C’est à Londres que se tranchent les affaires cruciales. La Grande-Bretagne figure parmi les Etats les plus centralisés d’Europe. C’est précisément ce modèle que le nouveau Premier ministre britannique Andy Burnham entend casser. Cet homme politique travailliste, pur produit de la province, était maire de Manchester durant de nombreuses années.
La feuille de route d'Andy Burnham repose sur des concepts qu’aucun candidat n'oserait plaquer sur une affiche électorale: fédéralisme, péréquation financière ou subsidiarité. Ces mots ont de quoi rebuter. Pourtant, quiconque s'intéresse à la vie politique suisse maîtrise parfaitement ces notions.
Un transfert de compétences et pouvoirs?
Andy Burnham a promis le plus vaste transfert de pouvoirs de l’histoire moderne depuis Londres, comme l’a résumé la BBC. Les compétences doivent être décentralisées. Les régions devront assumer plus de responsabilités, notamment dans les transports ou la promotion économique, tout en gérant plus librement les impôts perçus sur leur sol.
Les analystes étrangers observent la situation avec plus de recul. Le journal allemand «Frankfurter Allgemeine Zeitung» note simplement qu'Andy Burnham cherche à «renforcer le fédéralisme au Royaume-Uni». Le dirigeant britannique aime d'ailleurs citer l'Allemagne en exemple. Outre-Rhin, le principe de «l’égalité des conditions de vie» et la péréquation financière sont inscrits au plus haut niveau de l'Etat: les régions aisées reversent une partie de leurs recettes aux autres plus fragiles.
Pour l'heure, la méthode Burnham reste floue.
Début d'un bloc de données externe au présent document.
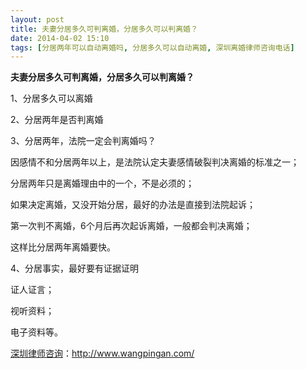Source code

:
 ```yaml
---
layout: post
title: 夫妻分居多久可判离婚，分居多久可以判离婚？
date: 2014-04-02 15:10
tags: [分居两年可以自动离婚吗, 分居多久可以自动离婚, 深圳离婚律师咨询电话]
---
```

<strong>夫妻分居多久可判离婚，分居多久可以判离婚？</strong>

1、分居多久可以离婚

2、分居两年是否判离婚

3、分居两年，法院一定会判离婚吗？

因感情不和分居两年以上，是法院认定夫妻感情破裂判决离婚的标准之一；

分居两年只是离婚理由中的一个，不是必须的；

如果决定离婚，又没开始分居，最好的办法是直接到法院起诉；

第一次判不离婚，6个月后再次起诉离婚，一般都会判决离婚；

这样比分居两年离婚要快。

4、分居事实，最好要有证据证明

证人证言；

视听资料；

电子资料等。

<a href="http://www.wangpingan.com/">深圳律师咨询</a>：<a href="http://www.wangpingan.com/">http://www.wangpingan.com/</a>

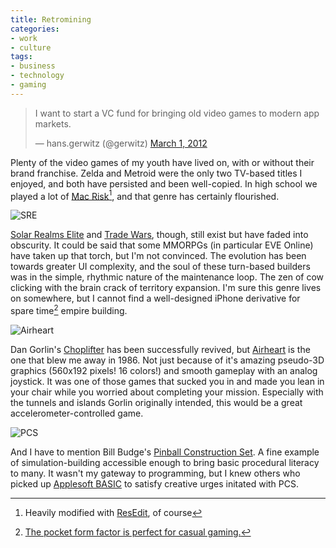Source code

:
 ```yaml
---
title: Retromining
categories:
- work
- culture
tags:
- business
- technology
- gaming
---
```


<blockquote class="twitter-tweet tw-align-center"><p>I want to start a VC fund for bringing old video games to modern app markets.</p>&mdash; hans.gerwitz (@gerwitz) <a href="https://twitter.com/gerwitz/status/175046529151811584" data-datetime="2012-03-01T02:35:19+00:00">March 1, 2012</a></blockquote>

Plenty of the video games of my youth have lived on, with or without their brand franchise. Zelda and Metroid were the only two TV-based titles I enjoyed, and both have persisted and been well-copied. In high school we played a lot of [Mac Risk][][^risk], and that genre has certainly flourished.

 [mac risk]: http://www.richardloxley.com/fun/risk/
 [^risk]: Heavily modified with [ResEdit](http://folklore.org/StoryView.py?project=Macintosh&story=The_Grand_Unified_Model.txt), of course

![SRE](2012-03-31-retromining/sre.png)

[Solar Realms Elite][] and [Trade Wars][], though, still exist but have faded into obscurity. It could be said that some MMORPGs (in particular EVE Online) have taken up that torch, but I'm not convinced. The evolution has been towards greater UI complexity, and the soul of these turn-based builders was in the simple, rhythmic nature of the maintenance loop. The zen of cow clicking with the brain crack of territory expansion. I'm sure this genre lives on somewhere, but I cannot find a well-designed iPhone derivative for spare time[^poop] empire building.

 [solar realms elite]: http://en.wikipedia.org/wiki/Solar_Realms_Elite
 [trade wars]: http://wiki.classictw.com/
 [^poop]: [The pocket form factor is perfect for casual gaming.](http://twitter.com/cleversimon/statuses/1150116362)
 
![Airheart](2012-03-31-retromining/airheart.gif)

Dan Gorlin's [Choplifter] has been successfully revived, but [Airheart] is the one that blew me away in 1986. Not just because of it's amazing pseudo-3D graphics (560x192 pixels! 16 colors!) and smooth gameplay with an analog joystick. It was one of those games that sucked you in and made you lean in your chair while you worried about completing your mission. Especially with the tunnels and islands Gorlin originally intended, this would be a great accelerometer-controlled game.

 [choplifter]: http://choplifterhd.com/
 [airheart]: http://en.wikipedia.org/wiki/Airheart

![PCS](2012-03-31-retromining/pcs.gif)

And I have to mention Bill Budge's [Pinball Construction Set][pcs]. A fine example of simulation-building accessible enough to bring basic procedural literacy to many. It wasn't my gateway to programming, but I knew others who picked up [Applesoft BASIC][basic] to satisfy creative urges initated with PCS.

 [pcs]: http://www.gamasutra.com/view/feature/3923/the_history_of_the_pinball_.php
 [basic]: http://apple2history.org/history/ah16/#05

<script src="//platform.twitter.com/widgets.js" charset="utf-8"></script>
S'il n'a pas encore cité la Suisse publiquement, ses propositions ressemblent à s'y méprendre au fonctionnement helvétique. Le dirigeant aurait pourtant tout intérêt à jeter un œil vers Berne: bon nombre des principes qu'il souhaite introduire sont ancrés chez nous depuis toujours.
La Suisse, la référence par excellence
Le fédéralisme façonne notre quotidien. La Confédération, les cantons et les communes se partagent les pouvoirs. Mais alors que la Suisse s'est bâtie sur cette structure fédérale, la Grande-Bretagne est historiquement centralisatrice.
Plusieurs analystes l’ont aussi souligné. Face aux ambitions d'Andy Burnham, un éditorialiste du «Handelsblatt» a analysé le cas allemand mais aussi le modèle suisse. Outre la péréquation financière, la clé réside dans la liberté laissée aux régions de fixer leurs recettes et leurs dépenses. «L’Etat fédéral suisse, fort de ses 26 cantons très autonomes, fait figure de démonstration par l'exemple», observe le quotidien économique.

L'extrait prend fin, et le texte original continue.